[Plain-text document sources]

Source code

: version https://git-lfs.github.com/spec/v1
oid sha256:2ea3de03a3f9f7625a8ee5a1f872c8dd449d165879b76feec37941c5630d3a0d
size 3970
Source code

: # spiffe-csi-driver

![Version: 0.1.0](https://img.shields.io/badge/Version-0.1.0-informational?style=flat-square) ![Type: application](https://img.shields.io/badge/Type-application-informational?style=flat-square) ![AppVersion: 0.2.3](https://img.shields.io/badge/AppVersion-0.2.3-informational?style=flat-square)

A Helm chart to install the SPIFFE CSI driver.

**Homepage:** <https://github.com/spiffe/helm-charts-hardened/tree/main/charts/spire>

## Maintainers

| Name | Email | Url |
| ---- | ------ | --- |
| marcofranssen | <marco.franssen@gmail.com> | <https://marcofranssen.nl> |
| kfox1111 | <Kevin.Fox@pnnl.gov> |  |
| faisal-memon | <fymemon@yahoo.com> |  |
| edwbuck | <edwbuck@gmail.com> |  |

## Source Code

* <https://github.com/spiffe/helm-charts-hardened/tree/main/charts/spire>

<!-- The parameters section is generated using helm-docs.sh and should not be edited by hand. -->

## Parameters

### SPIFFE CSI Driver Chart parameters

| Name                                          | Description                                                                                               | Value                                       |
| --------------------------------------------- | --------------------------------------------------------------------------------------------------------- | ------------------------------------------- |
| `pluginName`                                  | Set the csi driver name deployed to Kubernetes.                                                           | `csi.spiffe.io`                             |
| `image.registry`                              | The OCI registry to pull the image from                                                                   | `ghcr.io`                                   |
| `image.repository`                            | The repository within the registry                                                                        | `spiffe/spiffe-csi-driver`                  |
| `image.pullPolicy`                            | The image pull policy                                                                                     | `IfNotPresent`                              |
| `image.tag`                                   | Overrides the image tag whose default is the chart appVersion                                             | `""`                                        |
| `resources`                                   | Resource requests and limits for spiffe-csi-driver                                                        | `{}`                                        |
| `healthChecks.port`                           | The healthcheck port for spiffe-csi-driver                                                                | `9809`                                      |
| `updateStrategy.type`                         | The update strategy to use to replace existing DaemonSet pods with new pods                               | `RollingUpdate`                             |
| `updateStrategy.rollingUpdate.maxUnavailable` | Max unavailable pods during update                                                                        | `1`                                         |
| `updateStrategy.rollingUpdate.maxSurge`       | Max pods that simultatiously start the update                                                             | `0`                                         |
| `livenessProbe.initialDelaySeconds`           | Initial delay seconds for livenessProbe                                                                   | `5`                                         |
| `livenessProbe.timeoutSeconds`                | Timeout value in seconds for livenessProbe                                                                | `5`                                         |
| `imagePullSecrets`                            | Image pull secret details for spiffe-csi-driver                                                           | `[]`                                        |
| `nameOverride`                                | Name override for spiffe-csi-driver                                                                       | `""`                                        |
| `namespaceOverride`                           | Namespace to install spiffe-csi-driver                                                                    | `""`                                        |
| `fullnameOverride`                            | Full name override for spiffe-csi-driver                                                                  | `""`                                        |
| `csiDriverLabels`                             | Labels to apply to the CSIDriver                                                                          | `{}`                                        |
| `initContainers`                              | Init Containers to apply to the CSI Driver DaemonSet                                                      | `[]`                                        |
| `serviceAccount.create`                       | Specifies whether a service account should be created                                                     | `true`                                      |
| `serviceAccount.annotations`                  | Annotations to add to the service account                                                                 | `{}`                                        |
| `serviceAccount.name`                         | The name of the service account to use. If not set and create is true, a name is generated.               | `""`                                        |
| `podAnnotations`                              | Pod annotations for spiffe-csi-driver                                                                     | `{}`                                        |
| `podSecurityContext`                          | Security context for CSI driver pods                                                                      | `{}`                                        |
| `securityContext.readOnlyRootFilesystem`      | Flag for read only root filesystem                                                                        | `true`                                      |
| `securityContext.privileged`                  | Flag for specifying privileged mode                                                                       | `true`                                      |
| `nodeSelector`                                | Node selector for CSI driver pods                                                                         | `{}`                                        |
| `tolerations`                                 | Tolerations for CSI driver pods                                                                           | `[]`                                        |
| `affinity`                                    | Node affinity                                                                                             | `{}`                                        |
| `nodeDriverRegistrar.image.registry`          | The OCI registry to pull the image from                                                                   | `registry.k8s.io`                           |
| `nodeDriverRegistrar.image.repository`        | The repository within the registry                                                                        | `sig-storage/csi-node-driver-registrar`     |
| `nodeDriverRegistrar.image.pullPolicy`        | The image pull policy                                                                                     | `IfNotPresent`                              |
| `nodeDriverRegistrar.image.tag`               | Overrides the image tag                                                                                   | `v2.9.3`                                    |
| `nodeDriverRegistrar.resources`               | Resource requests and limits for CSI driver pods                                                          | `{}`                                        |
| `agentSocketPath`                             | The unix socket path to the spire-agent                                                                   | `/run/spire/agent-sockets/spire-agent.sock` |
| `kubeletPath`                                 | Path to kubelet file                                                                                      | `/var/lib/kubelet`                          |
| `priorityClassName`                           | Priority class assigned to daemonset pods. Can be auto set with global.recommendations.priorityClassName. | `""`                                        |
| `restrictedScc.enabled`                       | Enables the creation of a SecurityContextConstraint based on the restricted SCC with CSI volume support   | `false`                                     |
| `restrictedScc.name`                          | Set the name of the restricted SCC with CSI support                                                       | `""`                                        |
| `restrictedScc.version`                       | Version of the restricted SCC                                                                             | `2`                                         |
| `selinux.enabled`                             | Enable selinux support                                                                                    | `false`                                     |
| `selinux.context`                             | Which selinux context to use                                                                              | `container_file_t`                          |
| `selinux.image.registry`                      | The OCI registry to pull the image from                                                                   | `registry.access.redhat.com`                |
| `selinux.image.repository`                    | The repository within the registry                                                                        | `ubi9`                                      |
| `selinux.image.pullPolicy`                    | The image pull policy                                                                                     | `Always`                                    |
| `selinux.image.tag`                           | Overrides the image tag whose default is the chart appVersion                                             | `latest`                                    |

* _WORK TASK_
Nothing in the records should be altered when they are written out again.

* _YOUR RESPONSE_
Source code

: version https://git-lfs.github.com/spec/v1
oid sha256:2ea3de03a3f9f7625a8ee5a1f872c8dd449d165879b76feec37941c5630d3a0d
size 3970
Source code

: # spiffe-csi-driver

![Version: 0.1.0](https://img.shields.io/badge/Version-0.1.0-informational?style=flat-square) ![Type: application](https://img.shields.io/badge/Type-application-informational?style=flat-square) ![AppVersion: 0.2.3](https://img.shields.io/badge/AppVersion-0.2.3-informational?style=flat-square)

A Helm chart to install the SPIFFE CSI driver.

**Homepage:** <https://github.com/spiffe/helm-charts-hardened/tree/main/charts/spire>

## Maintainers

| Name | Email | Url |
| ---- | ------ | --- |
| marcofranssen | <marco.franssen@gmail.com> | <https://marcofranssen.nl> |
| kfox1111 | <Kevin.Fox@pnnl.gov> |  |
| faisal-memon | <fymemon@yahoo.com> |  |
| edwbuck | <edwbuck@gmail.com> |  |

## Source Code

* <https://github.com/spiffe/helm-charts-hardened/tree/main/charts/spire>

<!-- The parameters section is generated using helm-docs.sh and should not be edited by hand. -->

## Parameters

### SPIFFE CSI Driver Chart parameters

| Name                                          | Description                                                                                               | Value                                       |
| --------------------------------------------- | --------------------------------------------------------------------------------------------------------- | ------------------------------------------- |
| `pluginName`                                  | Set the csi driver name deployed to Kubernetes.                                                           | `csi.spiffe.io`                             |
| `image.registry`                              | The OCI registry to pull the image from                                                                   | `ghcr.io`                                   |
| `image.repository`                            | The repository within the registry                                                                        | `spiffe/spiffe-csi-driver`                  |
| `image.pullPolicy`                            | The image pull policy                                                                                     | `IfNotPresent`                              |
| `image.tag`                                   | Overrides the image tag whose default is the chart appVersion                                             | `""`                                        |
| `resources`                                   | Resource requests and limits for spiffe-csi-driver                                                        | `{}`                                        |
| `healthChecks.port`                           | The healthcheck port for spiffe-csi-driver                                                                | `9809`                                      |
| `updateStrategy.type`                         | The update strategy to use to replace existing DaemonSet pods with new pods                               | `RollingUpdate`                             |
| `updateStrategy.rollingUpdate.maxUnavailable` | Max unavailable pods during update                                                                        | `1`                                         |
| `updateStrategy.rollingUpdate.maxSurge`       | Max pods that simultatiously start the update                                                             | `0`                                         |
| `livenessProbe.initialDelaySeconds`           | Initial delay seconds for livenessProbe                                                                   | `5`                                         |
| `livenessProbe.timeoutSeconds`                | Timeout value in seconds for livenessProbe                                                                | `5`                                         |
| `imagePullSecrets`                            | Image pull secret details for spiffe-csi-driver                                                           | `[]`                                        |
| `nameOverride`                                | Name override for spiffe-csi-driver                                                                       | `""`                                        |
| `namespaceOverride`                           | Namespace to install spiffe-csi-driver                                                                    | `""`                                        |
| `fullnameOverride`                            | Full name override for spiffe-csi-driver                                                                  | `""`                                        |
| `csiDriverLabels`                             | Labels to apply to the CSIDriver                                                                          | `{}`                                        |
| `initContainers`                              | Init Containers to apply to the CSI Driver DaemonSet                                                      | `[]`                                        |
| `serviceAccount.create`                       | Specifies whether a service account should be created                                                     | `true`                                      |
| `serviceAccount.annotations`                  | Annotations to add to the service account                                                                 | `{}`                                        |
| `serviceAccount.name`                         | The name of the service account to use. If not set and create is true, a name is generated.               | `""`                                        |
| `podAnnotations`                              | Pod annotations for spiffe-csi-driver                                                                     | `{}`                                        |
| `podSecurityContext`                          | Security context for CSI driver pods                                                                      | `{}`                                        |
| `securityContext.readOnlyRootFilesystem`      | Flag for read only root filesystem                                                                        | `true`                                      |
| `securityContext.privileged`                  | Flag for specifying privileged mode                                                                       | `true`                                      |
| `nodeSelector`                                | Node selector for CSI driver pods                                                                         | `{}`                                        |
| `tolerations`                                 | Tolerations for CSI driver pods                                                                           | `[]`                                        |
| `affinity`                                    | Node affinity                                                                                             | `{}`                                        |
| `nodeDriverRegistrar.image.registry`          | The OCI registry to pull the image from                                                                   | `registry.k8s.io`                           |
| `nodeDriverRegistrar.image.repository`        | The repository within the registry                                                                        | `sig-storage/csi-node-driver-registrar`     |
| `nodeDriverRegistrar.image.pullPolicy`        | The image pull policy                                                                                     | `IfNotPresent`                              |
| `nodeDriverRegistrar.image.tag`               | Overrides the image tag                                                                                   | `v2.9.3`                                    |
| `nodeDriverRegistrar.resources`               | Resource requests and limits for CSI driver pods                                                          | `{}`                                        |
| `agentSocketPath`                             | The unix socket path to the spire-agent                                                                   | `/run/spire/agent-sockets/spire-agent.sock` |
| `kubeletPath`                                 | Path to kubelet file                                                                                      | `/var/lib/kubelet`                          |
| `priorityClassName`                           | Priority class assigned to daemonset pods. Can be auto set with global.recommendations.priorityClassName. | `""`                                        |
| `restrictedScc.enabled`                       | Enables the creation of a SecurityContextConstraint based on the restricted SCC with CSI volume support   | `false`                                     |
| `restrictedScc.name`                          | Set the name of the restricted SCC with CSI support                                                       | `""`                                        |
| `restrictedScc.version`                       | Version of the restricted SCC                                                                             | `2`                                         |
| `selinux.enabled`                             | Enable selinux support                                                                                    | `false`                                     |
| `selinux.context`                             | Which selinux context to use                                                                              | `container_file_t`                          |
| `selinux.image.registry`                      | The OCI registry to pull the image from                                                                   | `registry.access.redhat.com`                |
| `selinux.image.repository`                    | The repository within the registry                                                                        | `ubi9`                                      |
| `selinux.image.pullPolicy`                    | The image pull policy                                                                                     | `Always`                                    |
| `selinux.image.tag`                           | Overrides the image tag whose default is the chart appVersion                                             | `latest`                                    |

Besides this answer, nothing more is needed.